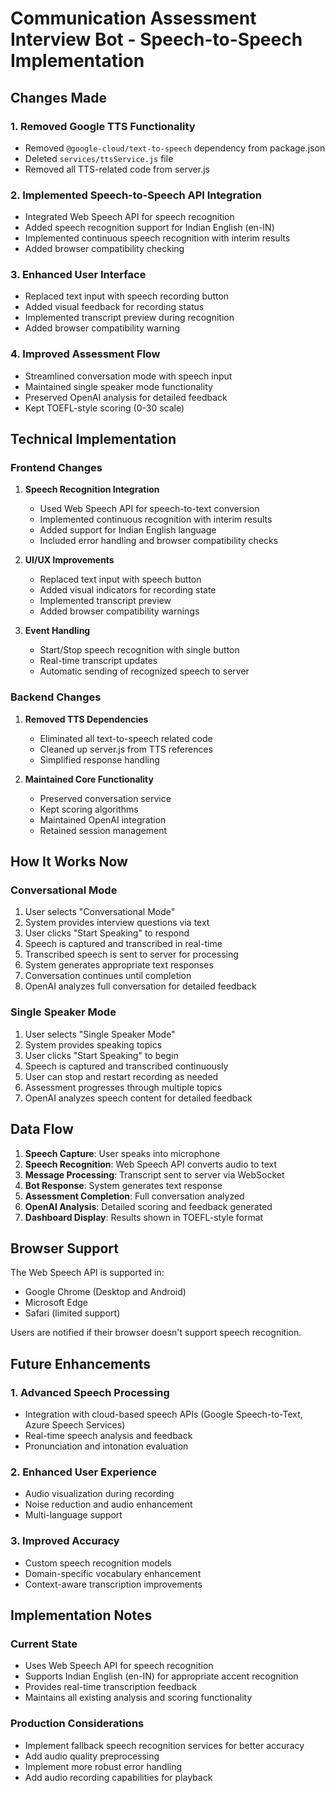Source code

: # Communication Assessment Interview Bot - Speech-to-Speech Implementation

## Changes Made

### 1. Removed Google TTS Functionality
- Removed `@google-cloud/text-to-speech` dependency from package.json
- Deleted `services/ttsService.js` file
- Removed all TTS-related code from server.js

### 2. Implemented Speech-to-Speech API Integration
- Integrated Web Speech API for speech recognition
- Added speech recognition support for Indian English (en-IN)
- Implemented continuous speech recognition with interim results
- Added browser compatibility checking

### 3. Enhanced User Interface
- Replaced text input with speech recording button
- Added visual feedback for recording status
- Implemented transcript preview during recognition
- Added browser compatibility warning

### 4. Improved Assessment Flow
- Streamlined conversation mode with speech input
- Maintained single speaker mode functionality
- Preserved OpenAI analysis for detailed feedback
- Kept TOEFL-style scoring (0-30 scale)

## Technical Implementation

### Frontend Changes
1. **Speech Recognition Integration**
   - Used Web Speech API for speech-to-text conversion
   - Implemented continuous recognition with interim results
   - Added support for Indian English language
   - Included error handling and browser compatibility checks

2. **UI/UX Improvements**
   - Replaced text input with speech button
   - Added visual indicators for recording state
   - Implemented transcript preview
   - Added browser compatibility warnings

3. **Event Handling**
   - Start/Stop speech recognition with single button
   - Real-time transcript updates
   - Automatic sending of recognized speech to server

### Backend Changes
1. **Removed TTS Dependencies**
   - Eliminated all text-to-speech related code
   - Cleaned up server.js from TTS references
   - Simplified response handling

2. **Maintained Core Functionality**
   - Preserved conversation service
   - Kept scoring algorithms
   - Maintained OpenAI integration
   - Retained session management

## How It Works Now

### Conversational Mode
1. User selects "Conversational Mode"
2. System provides interview questions via text
3. User clicks "Start Speaking" to respond
4. Speech is captured and transcribed in real-time
5. Transcribed speech is sent to server for processing
6. System generates appropriate text responses
7. Conversation continues until completion
8. OpenAI analyzes full conversation for detailed feedback

### Single Speaker Mode
1. User selects "Single Speaker Mode"
2. System provides speaking topics
3. User clicks "Start Speaking" to begin
4. Speech is captured and transcribed continuously
5. User can stop and restart recording as needed
6. Assessment progresses through multiple topics
7. OpenAI analyzes speech content for detailed feedback

## Data Flow

1. **Speech Capture**: User speaks into microphone
2. **Speech Recognition**: Web Speech API converts audio to text
3. **Message Processing**: Transcript sent to server via WebSocket
4. **Bot Response**: System generates text response
5. **Assessment Completion**: Full conversation analyzed
6. **OpenAI Analysis**: Detailed scoring and feedback generated
7. **Dashboard Display**: Results shown in TOEFL-style format

## Browser Support

The Web Speech API is supported in:
- Google Chrome (Desktop and Android)
- Microsoft Edge
- Safari (limited support)

Users are notified if their browser doesn't support speech recognition.

## Future Enhancements

### 1. Advanced Speech Processing
- Integration with cloud-based speech APIs (Google Speech-to-Text, Azure Speech Services)
- Real-time speech analysis and feedback
- Pronunciation and intonation evaluation

### 2. Enhanced User Experience
- Audio visualization during recording
- Noise reduction and audio enhancement
- Multi-language support

### 3. Improved Accuracy
- Custom speech recognition models
- Domain-specific vocabulary enhancement
- Context-aware transcription improvements

## Implementation Notes

### Current State
- Uses Web Speech API for speech recognition
- Supports Indian English (en-IN) for appropriate accent recognition
- Provides real-time transcription feedback
- Maintains all existing analysis and scoring functionality

### Production Considerations
- Implement fallback speech recognition services for better accuracy
- Add audio quality preprocessing
- Implement more robust error handling
- Add audio recording capabilities for playback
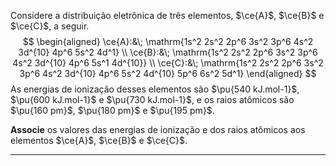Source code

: Considere a distribuição eletrônica de três elementos, $\ce{A}$, $\ce{B}$ e $\ce{C}$, a seguir.
$$
\begin{aligned}
    \ce{A}:&\; \mathrm{1s^2 2s^2 2p^6 3s^2 3p^6 4s^2 3d^{10} 4p^6 5s^2 4d^1} \\
    \ce{B}:&\; \mathrm{1s^2 2s^2 2p^6 3s^2 3p^6 4s^2 3d^{10} 4p^6 5s^1 4d^{10}} \\
    \ce{C}:&\; \mathrm{1s^2 2s^2 2p^6 3s^2 3p^6 4s^2 3d^{10} 4p^6 5s^2 4d^{10} 5p^6 6s^2 5d^1} 
\end{aligned}
$$
As energias de ionização desses elementos são $\pu{540 kJ.mol-1}$, $\pu{600 kJ.mol-1}$ e $\pu{730 kJ.mol-1}$, e os raios atômicos são $\pu{160 pm}$, $\pu{180 pm}$ e $\pu{195 pm}$.

**Associe** os valores das energias de ionização e dos raios atômicos aos elementos $\ce{A}$, $\ce{B}$ e $\ce{C}$.

---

TASK TO COMPLETE -
Among the records above, a stretch begins at the line containing "2. System provides speaking topics" and ends at the line containing "- Pronunciation and intonation evaluation". Restate that stretch word for word, and nothing else.

EXPECTED OUTPUT -
2. System provides speaking topics
3. User clicks "Start Speaking" to begin
4. Speech is captured and transcribed continuously
5. User can stop and restart recording as needed
6. Assessment progresses through multiple topics
7. OpenAI analyzes speech content for detailed feedback

## Data Flow

1. **Speech Capture**: User speaks into microphone
2. **Speech Recognition**: Web Speech API converts audio to text
3. **Message Processing**: Transcript sent to server via WebSocket
4. **Bot Response**: System generates text response
5. **Assessment Completion**: Full conversation analyzed
6. **OpenAI Analysis**: Detailed scoring and feedback generated
7. **Dashboard Display**: Results shown in TOEFL-style format

## Browser Support

The Web Speech API is supported in:
- Google Chrome (Desktop and Android)
- Microsoft Edge
- Safari (limited support)

Users are notified if their browser doesn't support speech recognition.

## Future Enhancements

### 1. Advanced Speech Processing
- Integration with cloud-based speech APIs (Google Speech-to-Text, Azure Speech Services)
- Real-time speech analysis and feedback
- Pronunciation and intonation evaluation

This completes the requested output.